Talk: Adventures in Participatory Nation-Building

Human Rights and Digital Freedoms
Sunday 13th of November, 2011

by Eleanor Saitta

If you had a chance, how would your alter the structure of your state?

What if, instead of being built in smoky back rooms, the fundamental documents of the nations we lived in were made in public, out on the Internet for all to see? What would this mean for the fight for civil rights?

Constitutions are the fundamental building blocks of states, and they frame the legal context for all of a society. Law is just another system, however, and constitutional law is a uniquely self-contained legal system. Over the past thirty years, we've learned how to build systems in public. In the security world specifically, we've also learned a lot about analyzing formal systems. The same kinds of analytic techniques used in security and related spheres can be used on law -- indeed, the security of law has far-reaching implications, especially for issues like civil rights.

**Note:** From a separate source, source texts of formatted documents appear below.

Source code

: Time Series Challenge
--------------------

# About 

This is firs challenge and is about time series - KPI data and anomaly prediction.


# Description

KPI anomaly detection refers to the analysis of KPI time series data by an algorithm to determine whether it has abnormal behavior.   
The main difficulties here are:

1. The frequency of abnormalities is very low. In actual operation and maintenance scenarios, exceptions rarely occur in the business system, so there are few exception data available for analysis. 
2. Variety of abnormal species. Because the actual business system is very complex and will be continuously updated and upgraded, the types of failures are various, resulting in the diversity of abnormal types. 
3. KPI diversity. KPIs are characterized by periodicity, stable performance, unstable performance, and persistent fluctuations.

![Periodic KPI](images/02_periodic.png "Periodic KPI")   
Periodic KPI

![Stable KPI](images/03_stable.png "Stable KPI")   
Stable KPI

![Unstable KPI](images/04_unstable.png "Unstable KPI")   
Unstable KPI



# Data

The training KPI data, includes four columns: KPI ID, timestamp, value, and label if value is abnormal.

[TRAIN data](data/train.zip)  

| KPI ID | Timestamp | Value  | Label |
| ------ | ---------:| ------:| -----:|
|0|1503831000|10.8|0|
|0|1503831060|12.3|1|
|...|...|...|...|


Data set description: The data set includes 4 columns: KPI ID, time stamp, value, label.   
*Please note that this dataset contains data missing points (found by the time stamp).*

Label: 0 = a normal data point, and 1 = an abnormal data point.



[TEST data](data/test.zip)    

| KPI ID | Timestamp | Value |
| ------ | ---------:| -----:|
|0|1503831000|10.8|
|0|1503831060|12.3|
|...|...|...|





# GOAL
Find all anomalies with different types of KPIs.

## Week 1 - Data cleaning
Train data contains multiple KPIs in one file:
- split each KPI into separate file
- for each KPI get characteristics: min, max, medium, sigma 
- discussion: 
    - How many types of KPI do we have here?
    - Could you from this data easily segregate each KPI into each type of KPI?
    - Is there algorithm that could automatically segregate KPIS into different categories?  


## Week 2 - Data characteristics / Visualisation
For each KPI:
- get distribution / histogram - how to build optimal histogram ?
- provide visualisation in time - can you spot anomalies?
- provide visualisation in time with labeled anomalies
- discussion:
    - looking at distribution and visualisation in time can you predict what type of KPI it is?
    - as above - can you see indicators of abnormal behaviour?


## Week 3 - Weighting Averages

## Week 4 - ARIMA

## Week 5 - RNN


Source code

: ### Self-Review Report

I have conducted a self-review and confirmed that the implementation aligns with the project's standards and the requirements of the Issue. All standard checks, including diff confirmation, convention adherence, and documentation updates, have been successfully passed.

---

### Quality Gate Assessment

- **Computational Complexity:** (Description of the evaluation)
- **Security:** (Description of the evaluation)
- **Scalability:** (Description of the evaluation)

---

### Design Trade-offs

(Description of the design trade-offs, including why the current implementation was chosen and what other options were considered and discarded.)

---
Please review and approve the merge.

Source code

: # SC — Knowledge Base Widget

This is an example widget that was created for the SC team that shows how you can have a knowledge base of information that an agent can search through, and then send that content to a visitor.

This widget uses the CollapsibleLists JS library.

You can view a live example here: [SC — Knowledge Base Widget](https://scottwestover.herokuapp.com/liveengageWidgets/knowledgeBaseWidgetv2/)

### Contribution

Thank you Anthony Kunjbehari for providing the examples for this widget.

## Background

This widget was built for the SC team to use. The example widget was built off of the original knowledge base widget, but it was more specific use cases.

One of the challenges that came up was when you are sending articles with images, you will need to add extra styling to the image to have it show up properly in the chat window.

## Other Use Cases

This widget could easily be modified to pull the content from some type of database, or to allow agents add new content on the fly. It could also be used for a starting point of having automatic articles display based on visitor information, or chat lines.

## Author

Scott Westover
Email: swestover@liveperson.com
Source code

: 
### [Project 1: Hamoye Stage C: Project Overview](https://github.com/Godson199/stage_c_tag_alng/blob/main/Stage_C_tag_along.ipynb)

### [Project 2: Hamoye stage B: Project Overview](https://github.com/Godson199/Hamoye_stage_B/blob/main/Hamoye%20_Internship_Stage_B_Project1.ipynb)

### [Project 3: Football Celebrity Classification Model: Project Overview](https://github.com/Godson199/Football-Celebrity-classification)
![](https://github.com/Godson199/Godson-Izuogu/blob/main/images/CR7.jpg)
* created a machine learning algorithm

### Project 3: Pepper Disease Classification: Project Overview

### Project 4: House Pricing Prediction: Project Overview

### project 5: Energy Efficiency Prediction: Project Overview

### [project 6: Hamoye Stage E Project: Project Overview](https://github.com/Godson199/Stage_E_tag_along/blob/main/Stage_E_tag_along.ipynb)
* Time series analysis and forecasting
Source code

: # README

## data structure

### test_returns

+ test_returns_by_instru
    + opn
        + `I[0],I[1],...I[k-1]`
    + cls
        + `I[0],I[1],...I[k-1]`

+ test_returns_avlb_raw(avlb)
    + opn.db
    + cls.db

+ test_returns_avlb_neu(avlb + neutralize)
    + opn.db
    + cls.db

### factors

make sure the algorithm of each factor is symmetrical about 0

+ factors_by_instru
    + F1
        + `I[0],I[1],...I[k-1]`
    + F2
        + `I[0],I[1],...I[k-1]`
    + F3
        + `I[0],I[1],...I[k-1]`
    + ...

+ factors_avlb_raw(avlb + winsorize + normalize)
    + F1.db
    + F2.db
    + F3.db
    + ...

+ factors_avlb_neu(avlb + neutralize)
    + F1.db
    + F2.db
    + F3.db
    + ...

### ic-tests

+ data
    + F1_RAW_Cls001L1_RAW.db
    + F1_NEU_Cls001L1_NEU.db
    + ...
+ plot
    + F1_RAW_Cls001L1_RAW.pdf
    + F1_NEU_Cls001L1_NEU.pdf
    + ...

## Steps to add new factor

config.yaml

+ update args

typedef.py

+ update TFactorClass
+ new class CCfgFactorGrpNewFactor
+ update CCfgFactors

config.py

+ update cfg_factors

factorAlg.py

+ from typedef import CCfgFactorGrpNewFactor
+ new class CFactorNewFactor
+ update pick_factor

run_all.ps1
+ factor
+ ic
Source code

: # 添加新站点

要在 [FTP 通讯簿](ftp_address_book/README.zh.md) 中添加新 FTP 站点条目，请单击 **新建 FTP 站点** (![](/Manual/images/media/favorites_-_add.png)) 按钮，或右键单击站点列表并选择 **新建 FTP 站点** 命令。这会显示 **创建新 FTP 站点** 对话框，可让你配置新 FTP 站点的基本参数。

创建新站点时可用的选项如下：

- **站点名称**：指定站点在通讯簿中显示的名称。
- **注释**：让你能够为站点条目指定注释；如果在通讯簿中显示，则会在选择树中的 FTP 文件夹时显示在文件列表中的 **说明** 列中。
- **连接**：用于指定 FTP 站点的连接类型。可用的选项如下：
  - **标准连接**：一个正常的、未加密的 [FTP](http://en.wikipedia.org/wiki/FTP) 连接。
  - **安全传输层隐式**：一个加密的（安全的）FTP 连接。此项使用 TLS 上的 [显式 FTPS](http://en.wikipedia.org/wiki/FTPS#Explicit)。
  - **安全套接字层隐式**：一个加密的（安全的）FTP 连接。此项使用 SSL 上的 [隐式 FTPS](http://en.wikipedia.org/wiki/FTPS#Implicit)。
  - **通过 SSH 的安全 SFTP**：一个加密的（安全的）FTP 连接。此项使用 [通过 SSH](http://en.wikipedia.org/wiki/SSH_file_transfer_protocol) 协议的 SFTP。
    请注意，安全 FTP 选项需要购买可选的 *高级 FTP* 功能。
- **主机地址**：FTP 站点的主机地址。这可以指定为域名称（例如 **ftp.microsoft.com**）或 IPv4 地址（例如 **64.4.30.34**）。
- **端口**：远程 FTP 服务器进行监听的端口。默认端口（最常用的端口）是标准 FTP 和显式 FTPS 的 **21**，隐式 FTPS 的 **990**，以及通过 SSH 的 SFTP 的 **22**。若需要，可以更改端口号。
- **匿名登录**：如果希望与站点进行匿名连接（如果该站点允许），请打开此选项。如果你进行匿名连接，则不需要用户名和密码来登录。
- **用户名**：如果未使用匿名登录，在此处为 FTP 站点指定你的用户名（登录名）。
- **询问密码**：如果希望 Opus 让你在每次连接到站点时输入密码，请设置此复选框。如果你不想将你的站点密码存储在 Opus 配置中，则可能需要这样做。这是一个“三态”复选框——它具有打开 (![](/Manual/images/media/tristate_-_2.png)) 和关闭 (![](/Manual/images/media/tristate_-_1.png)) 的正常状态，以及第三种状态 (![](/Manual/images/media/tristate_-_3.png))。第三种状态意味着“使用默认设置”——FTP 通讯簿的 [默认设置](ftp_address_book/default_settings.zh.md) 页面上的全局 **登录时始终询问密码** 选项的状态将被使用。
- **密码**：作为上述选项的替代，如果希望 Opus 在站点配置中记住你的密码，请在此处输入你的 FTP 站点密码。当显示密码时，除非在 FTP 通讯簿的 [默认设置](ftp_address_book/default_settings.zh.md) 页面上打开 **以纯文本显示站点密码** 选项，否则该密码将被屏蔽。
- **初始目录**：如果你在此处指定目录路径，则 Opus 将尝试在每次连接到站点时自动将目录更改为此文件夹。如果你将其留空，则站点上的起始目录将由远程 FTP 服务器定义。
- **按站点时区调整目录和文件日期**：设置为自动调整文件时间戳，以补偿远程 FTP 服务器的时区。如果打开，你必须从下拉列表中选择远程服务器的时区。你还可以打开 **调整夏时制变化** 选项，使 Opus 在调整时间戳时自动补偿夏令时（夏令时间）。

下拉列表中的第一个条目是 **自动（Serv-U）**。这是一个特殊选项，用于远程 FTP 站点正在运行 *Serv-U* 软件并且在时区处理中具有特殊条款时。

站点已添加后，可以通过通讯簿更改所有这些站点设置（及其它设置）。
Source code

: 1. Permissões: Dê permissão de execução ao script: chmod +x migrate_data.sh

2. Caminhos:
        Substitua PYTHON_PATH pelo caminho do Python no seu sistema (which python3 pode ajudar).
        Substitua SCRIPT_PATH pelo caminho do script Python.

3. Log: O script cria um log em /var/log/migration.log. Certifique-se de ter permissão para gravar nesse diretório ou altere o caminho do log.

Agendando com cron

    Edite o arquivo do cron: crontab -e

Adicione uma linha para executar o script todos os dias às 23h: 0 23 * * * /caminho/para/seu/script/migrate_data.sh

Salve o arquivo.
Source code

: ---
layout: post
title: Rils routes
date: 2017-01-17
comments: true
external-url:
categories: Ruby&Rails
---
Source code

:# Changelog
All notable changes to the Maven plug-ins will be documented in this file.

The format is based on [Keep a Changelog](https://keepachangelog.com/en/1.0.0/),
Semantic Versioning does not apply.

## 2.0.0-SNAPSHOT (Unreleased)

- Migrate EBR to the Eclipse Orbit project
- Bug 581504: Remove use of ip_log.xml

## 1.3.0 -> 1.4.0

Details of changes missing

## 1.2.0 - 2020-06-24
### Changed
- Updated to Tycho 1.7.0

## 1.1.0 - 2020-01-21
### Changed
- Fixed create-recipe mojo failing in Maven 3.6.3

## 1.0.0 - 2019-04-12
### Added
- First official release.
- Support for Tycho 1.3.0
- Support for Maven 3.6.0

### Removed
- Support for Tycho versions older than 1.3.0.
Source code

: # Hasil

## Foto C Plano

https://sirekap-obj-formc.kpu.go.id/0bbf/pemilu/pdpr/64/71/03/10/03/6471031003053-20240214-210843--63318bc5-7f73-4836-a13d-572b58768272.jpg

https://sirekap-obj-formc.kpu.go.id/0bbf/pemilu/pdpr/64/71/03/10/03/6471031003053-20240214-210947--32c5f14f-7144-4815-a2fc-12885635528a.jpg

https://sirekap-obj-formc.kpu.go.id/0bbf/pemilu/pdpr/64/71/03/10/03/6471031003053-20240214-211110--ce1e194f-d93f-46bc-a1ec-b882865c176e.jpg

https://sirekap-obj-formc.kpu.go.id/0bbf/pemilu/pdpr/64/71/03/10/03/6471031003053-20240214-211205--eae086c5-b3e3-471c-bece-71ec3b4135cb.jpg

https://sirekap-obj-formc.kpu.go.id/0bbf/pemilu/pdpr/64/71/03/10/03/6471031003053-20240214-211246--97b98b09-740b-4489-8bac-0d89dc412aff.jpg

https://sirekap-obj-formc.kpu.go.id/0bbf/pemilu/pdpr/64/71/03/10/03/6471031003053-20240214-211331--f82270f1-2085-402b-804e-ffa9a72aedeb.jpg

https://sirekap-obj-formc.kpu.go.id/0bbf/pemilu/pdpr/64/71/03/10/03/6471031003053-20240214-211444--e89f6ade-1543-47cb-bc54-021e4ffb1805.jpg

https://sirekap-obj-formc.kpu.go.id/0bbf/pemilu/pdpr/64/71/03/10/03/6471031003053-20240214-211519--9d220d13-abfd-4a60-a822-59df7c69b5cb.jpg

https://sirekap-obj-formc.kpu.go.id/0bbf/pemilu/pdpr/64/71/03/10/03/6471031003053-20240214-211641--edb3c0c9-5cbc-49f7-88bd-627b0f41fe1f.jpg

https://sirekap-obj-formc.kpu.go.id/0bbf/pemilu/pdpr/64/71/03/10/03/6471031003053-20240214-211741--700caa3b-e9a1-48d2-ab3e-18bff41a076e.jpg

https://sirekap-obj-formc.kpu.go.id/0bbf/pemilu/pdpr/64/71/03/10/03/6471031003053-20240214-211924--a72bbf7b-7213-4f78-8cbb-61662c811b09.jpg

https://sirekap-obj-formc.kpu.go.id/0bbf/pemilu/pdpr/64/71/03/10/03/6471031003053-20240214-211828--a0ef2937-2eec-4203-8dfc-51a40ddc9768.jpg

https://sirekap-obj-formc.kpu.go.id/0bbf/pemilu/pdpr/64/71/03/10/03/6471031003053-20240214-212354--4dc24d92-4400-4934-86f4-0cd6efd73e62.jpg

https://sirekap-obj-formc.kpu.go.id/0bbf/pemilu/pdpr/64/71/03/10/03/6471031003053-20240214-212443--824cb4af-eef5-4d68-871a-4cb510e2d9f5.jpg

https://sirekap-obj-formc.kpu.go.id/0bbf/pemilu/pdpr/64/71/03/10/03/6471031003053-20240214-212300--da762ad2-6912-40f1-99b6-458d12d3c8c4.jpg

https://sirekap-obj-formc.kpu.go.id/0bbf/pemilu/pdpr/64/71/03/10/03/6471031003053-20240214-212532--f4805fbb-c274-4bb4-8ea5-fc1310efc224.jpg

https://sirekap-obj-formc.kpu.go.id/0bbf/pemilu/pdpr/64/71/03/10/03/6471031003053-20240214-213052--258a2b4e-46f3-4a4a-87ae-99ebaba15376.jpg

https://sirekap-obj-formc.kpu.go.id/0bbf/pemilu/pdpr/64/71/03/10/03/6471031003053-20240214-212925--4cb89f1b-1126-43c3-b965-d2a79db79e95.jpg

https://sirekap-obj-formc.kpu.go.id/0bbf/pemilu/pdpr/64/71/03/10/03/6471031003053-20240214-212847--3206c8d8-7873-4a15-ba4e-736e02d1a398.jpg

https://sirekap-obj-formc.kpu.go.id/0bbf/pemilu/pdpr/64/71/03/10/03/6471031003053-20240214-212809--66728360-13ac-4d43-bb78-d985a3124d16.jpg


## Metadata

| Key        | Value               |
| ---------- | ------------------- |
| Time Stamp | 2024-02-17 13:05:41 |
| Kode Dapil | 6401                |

This past year, Iceland took a radically new, open approach to attempting to rewrite their constitution, and I was part of a team that attempted to provide analytic support to the Constitutional Assembly. We crowdsourced translations, used a variety of textual and semantic analysis techniques, and worked on threat models for the new constitution. This talk will look at the way the Assembly worked, the tools and methods we used to support them, some legal history going back to the 17th century, and what's up next for the Constitutional Analysis Support Team.